Step 1: Convert JSON to Avro
A common transformation is to convert from a text-based format like JSON to a schema-based, binary format like Avro. Avro is more compact and efficient for high-volume streaming, especially with systems like Kafka.
The Goal
You will create a pipeline that takes a JSON message, validates it against an Avro schema, and converts it to the binary Avro format.

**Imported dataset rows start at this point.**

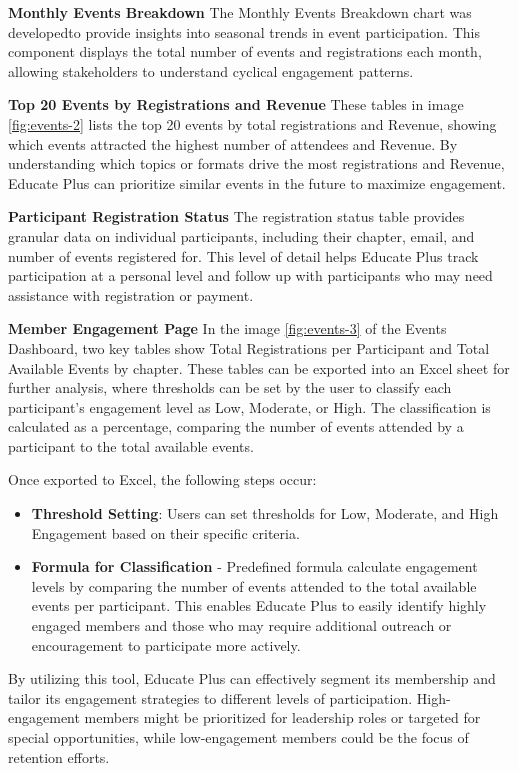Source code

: \documentclass[11pt,a4paper,]{article}
\begin{document}
\textbf{Monthly Events Breakdown}
The Monthly Events Breakdown chart was developedto provide insights into seasonal trends in event participation. This component displays the total number of events and registrations each month, allowing stakeholders to understand cyclical engagement patterns.

\textbf{Top 20 Events by Registrations and Revenue}
These tables in image \ref{fig:events-2} lists the top 20 events by total registrations and Revenue, showing which events attracted the highest number of attendees and Revenue. By understanding which topics or formats drive the most registrations and Revenue, Educate Plus can prioritize similar events in the future to maximize engagement.

\textbf{Participant Registration Status}
The registration status table provides granular data on individual participants, including their chapter, email, and number of events registered for. This level of detail helps Educate Plus track participation at a personal level and follow up with participants who may need assistance with registration or payment.

\textbf{Member Engagement Page}
In the image \ref{fig:events-3} of the Events Dashboard, two key tables show Total Registrations per Participant and Total Available Events by chapter. These tables can be exported into an Excel sheet for further analysis, where thresholds can be set by the user to classify each participant's engagement level as Low, Moderate, or High. The classification is calculated as a percentage, comparing the number of events attended by a participant to the total available events.

Once exported to Excel, the following steps occur:

\begin{itemize}
\item
  \textbf{Threshold Setting}: Users can set thresholds for Low, Moderate, and High Engagement based on their specific criteria.
\item
  \textbf{Formula for Classification} - Predefined formula calculate engagement levels by comparing the number of events attended to the total available events per participant. This enables Educate Plus to easily identify highly engaged members and those who may require additional outreach or encouragement to participate more actively.
\end{itemize}

By utilizing this tool, Educate Plus can effectively segment its membership and tailor its engagement strategies to different levels of participation. High-engagement members might be prioritized for leadership roles or targeted for special opportunities, while low-engagement members could be the focus of retention efforts.
\end{document}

The "Prepare -> Convert" Pattern
- Define Schema: Avro requires a schema that describes the data. You'll create a simple
.avscfile. - Prepare: The incoming JSON data must be structured to perfectly match the schema. This often involves a
mappingprocessor to ensure data types are correct (e.g., converting a timestamp string to an integer). - Convert: Use the
to_avroprocessor to perform the conversion.
Implementation
-
Define the Avro Schema: Create a file named
sensor.avsc. This schema defines the structure for our sensor data. Notice that thetimestampis along(a 64-bit integer), not a string.sensor.avsc{
"type": "record",
"name": "SensorReading",
"fields": [
{ "name": "sensor_id", "type": "string" },
{ "name": "temperature", "type": "double" },
{ "name": "timestamp", "type": "long", "logicalType": "timestamp-millis" }
]
} -
Create the Conversion Pipeline: Copy the following configuration into a file named
json-to-avro.yaml.json-to-avro.yamlname: json-to-avro-converter
description: A pipeline that converts JSON to Avro.
config:
input:
generate:
interval: 1s
mapping: |
root = {
"sensor_id": "sensor-1",
"temperature": 25.5,
"timestamp": now().ts_format_iso8601()
}
pipeline:
processors:
# 1. PREPARE: Ensure the data matches the Avro schema.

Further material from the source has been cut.